Most Republicans understand that the former governor of Alaska will never run for elected political office again. Her meddling in primaries has cost the party Senate seats and her star seems to be on the wane even among the devoted who made her book about the fictional War on Christmas a bestseller.

Mrs. Palin became the face of the Tea Party in 2009 and personifies the kind of intolerant nonsense and willful graft that the movement is prone to at its worst. Now that it’s safe for Republicans to point out that Palin hurts more than she helps, the party should use this moment to cast aside the grifters who turned their party’s once-savvy rebranding scheme into a clown show that typifies what many Americans hate about the far right.

Here are five reasons it’s time for Palin and the Tea Party to go.

Photo: Ted Cruz via Flickr

The Scam Is On Republican Donors

Tea Party I'll Remember In November

The Tea Party that was pushed by Fox News in 2009 led to the creation of thousands of organizations that took ownership of the brand. Tea Party Nation and Tea Party Patriots were two of the largest.

Last weekend, the suspicion of many appeared to be confirmed: “A Washington Post analysis found that some of the top national Tea Party groups engaged in this year’s midterm elections have put just a tiny fraction of their money directly into boosting the candidates they’ve endorsed,” the Post‘s Matea Gold wrote.

Red State’s Tea Partier-in-Chief Erick Erickson defended his fellow fundraisers, pointing out that “71 percent of the money it spent went to its non-electioneering operations. That looks terrible. But it is not.”

Erickson often pontificates about how much primaries matter. So if he’s happy with where the money is being spent, why are the results in the primaries looking so miserable for his movement?

Photo: Gage Skidmore via Flickr

Tea Party Candidates Are Getting Crushed

bevin

Businessman Matt Bevin has a simple case in his Republican primary: He’s polling better against his likely Democratic opponent than Senate Minority Leader Mitch McConnell (R-KY). Despite this, Bevin is getting crushed by double digits and was caught dissembling about an event he attended supporting cockfighting.

Ex-shock jock Chris McDaniel is being similarly clobbered in his attempt to primary Senator Thad Cochran (R-MS). And the Tea Party hasn’t been able to find a candidate who can beat its least favorite RINO, Senator Lindsey Graham (R-#Benghazi).

Tea Partiers will point to Senators Ted Cruz (R-TX) and Rand Paul (R-KY), who both beat establishment Republicans to win seats the GOP would have won anyway. But Cruz worked in the Bush administration and Paul inherited his dad’s movement.

The Tea Party’s chief accomplishment thus far is helping Democrats keep the Senate.
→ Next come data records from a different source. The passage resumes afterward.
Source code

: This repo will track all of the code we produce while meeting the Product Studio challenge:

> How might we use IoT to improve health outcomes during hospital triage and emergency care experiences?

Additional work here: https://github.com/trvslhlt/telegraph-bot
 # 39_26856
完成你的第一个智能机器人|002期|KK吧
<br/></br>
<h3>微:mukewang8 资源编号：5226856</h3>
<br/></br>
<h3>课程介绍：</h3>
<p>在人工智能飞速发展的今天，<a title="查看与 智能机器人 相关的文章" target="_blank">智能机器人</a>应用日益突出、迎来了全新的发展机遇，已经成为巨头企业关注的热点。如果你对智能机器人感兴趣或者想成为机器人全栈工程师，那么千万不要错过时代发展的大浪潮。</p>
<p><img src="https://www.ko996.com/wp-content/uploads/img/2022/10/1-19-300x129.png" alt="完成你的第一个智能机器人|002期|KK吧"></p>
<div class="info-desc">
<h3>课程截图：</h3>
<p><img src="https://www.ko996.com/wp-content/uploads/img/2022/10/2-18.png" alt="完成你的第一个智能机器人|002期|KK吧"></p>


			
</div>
This year they’ll be shut out in the primaries before they can do that again.

Photo: Matt Bevin for Senate

Its Outrage Machine Dooms The Party

immigration reduction tea party

If Republicans don’t pass any sort of immigration reform this year, the issue becomes absorbed in presidential politics.

Mitt Romney regretted the self-deportation stand he took to beat Rick Perry. How will the next GOP nominee feel about endorsing mass deportations as the Latino vote becomes even more essential?
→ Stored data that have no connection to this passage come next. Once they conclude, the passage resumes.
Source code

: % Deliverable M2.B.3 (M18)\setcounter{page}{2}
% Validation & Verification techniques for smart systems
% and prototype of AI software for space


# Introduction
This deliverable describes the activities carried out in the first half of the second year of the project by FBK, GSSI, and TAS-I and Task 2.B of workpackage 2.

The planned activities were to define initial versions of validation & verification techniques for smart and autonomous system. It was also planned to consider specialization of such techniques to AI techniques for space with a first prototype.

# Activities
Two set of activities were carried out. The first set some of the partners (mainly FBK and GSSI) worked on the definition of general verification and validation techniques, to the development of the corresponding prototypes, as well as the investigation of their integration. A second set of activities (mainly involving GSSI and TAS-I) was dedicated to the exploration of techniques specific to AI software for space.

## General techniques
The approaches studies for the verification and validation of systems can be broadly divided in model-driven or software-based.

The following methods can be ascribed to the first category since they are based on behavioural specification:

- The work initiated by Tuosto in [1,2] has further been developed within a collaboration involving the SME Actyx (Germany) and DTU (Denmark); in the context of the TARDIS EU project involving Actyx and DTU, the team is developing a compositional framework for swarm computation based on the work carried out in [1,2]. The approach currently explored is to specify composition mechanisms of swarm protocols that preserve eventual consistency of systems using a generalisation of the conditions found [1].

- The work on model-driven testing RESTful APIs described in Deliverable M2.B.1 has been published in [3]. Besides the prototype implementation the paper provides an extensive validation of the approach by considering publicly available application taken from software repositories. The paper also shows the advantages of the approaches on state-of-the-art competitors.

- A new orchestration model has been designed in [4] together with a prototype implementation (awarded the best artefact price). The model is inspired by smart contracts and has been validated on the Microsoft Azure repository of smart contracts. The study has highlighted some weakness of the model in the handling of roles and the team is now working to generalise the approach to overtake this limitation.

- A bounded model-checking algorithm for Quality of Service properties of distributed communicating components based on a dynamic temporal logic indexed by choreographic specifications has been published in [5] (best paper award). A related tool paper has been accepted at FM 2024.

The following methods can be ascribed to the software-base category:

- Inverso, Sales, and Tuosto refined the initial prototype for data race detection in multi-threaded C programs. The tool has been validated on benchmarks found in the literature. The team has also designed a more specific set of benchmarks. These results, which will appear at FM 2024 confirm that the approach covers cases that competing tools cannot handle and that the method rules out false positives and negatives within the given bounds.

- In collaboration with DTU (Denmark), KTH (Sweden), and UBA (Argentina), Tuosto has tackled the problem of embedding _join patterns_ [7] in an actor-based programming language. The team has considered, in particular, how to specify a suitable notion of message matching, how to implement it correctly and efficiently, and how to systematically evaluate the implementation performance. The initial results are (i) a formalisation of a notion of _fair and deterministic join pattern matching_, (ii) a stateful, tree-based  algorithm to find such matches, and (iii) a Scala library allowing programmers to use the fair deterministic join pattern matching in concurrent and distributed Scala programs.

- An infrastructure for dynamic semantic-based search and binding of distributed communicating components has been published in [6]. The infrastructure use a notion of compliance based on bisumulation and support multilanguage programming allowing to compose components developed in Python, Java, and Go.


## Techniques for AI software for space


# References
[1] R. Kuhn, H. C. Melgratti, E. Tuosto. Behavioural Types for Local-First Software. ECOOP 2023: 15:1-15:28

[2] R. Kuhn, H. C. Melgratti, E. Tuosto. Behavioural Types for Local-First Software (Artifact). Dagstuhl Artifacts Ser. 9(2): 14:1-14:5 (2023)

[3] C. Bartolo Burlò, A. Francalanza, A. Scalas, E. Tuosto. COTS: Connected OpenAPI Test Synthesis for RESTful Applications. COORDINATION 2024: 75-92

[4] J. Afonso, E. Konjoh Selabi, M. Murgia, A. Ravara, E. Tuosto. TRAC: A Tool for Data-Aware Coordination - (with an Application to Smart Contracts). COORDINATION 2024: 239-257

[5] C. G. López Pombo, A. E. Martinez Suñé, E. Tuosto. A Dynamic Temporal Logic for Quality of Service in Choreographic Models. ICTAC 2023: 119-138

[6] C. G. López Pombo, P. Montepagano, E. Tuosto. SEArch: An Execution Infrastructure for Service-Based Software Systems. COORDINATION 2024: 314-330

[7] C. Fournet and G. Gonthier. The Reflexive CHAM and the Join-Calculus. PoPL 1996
Tea Partiers punch above their weight. They know the numbers to call and the buttons to push to scare Republican politicians, especially when it comes to immigration reform.

Speaker John Boehner (R-OH) knows some reform needs to get done and that Latino voters who supported President Obama by 70 percent aren’t going to accept the GOP’s plan to blame the White House for reform’s failure. He also knows that the polls say reform won’t hurt his party at the polls this year and it will likely help in 2016.
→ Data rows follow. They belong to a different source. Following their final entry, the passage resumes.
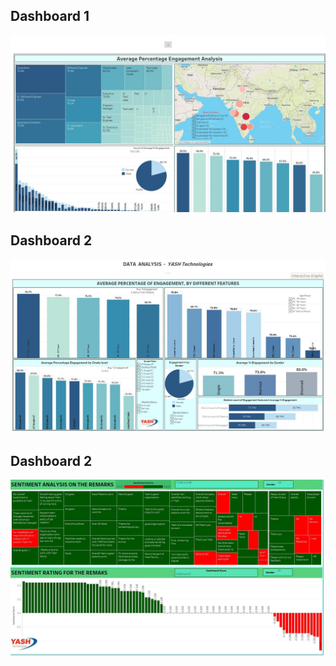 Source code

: ## Dashboard 1
![image](https://github.com/mohammedaz33m/Tableau_Projects/blob/main/Data%20Analysis%20%2B%20Sentiment%20Analysis/Dashboard-1.jpg)

## Dashboard 2
![image](https://github.com/mohammedaz33m/Tableau_Projects/blob/main/Data%20Analysis%20%2B%20Sentiment%20Analysis/dashboard-2.jpg)

## Dashboard 2
![image](https://github.com/mohammedaz33m/Tableau_Projects/blob/main/Data%20Analysis%20%2B%20Sentiment%20Analysis/dashboard-3.jpg)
The question is whether can he ignore his party’s loudest voices to do it.

Photo: Fibonacci Blue via Flickr

Voters Are Tired Of It

cruzandpalin

The 2014 election was made for Tea Party economics, but each successive election finds the electorate more and more opposed to policies that leave the middle class to fend for itself.

The Washington Post‘s Greg Sargent explains:

The GOP’s stance on many economic issues seems to remain in thrall to the basic Tea Party economic worldview, which holds that a leading problem in American life is excessive downward redistribution of wealth, unfairly penalizing hard work and discouraging investment by job creators while government aid traps people in dependency.

Some national polls show broad disagreement with this basic worldview. Pew found that a majority favors taxing the rich to fund programs for the poor, and a plurality of Americans think government aid to the poor does more good than harm. CBS found that Americans disagree with the idea that unemployment insurance makes you less motivated to look for work by 54-42. In those cases independents sided with the public at large.

Republican economics is Tea Party economics. But the frame of rigidly siding with the rich is a loser for the party, given the way the American people’s views are evolving, which leads us to the real reason the Tea Party is no longer necessary for the GOP…

Screenshot via Senator Ted Cruz YouTube channel

The Establishment Has Won

George W. Bush

The dirty secret of the Tea Party is that it’s always been just another way to label the party’s base, a base embarrassed to identify with the GOP after eight years of George W. Bush.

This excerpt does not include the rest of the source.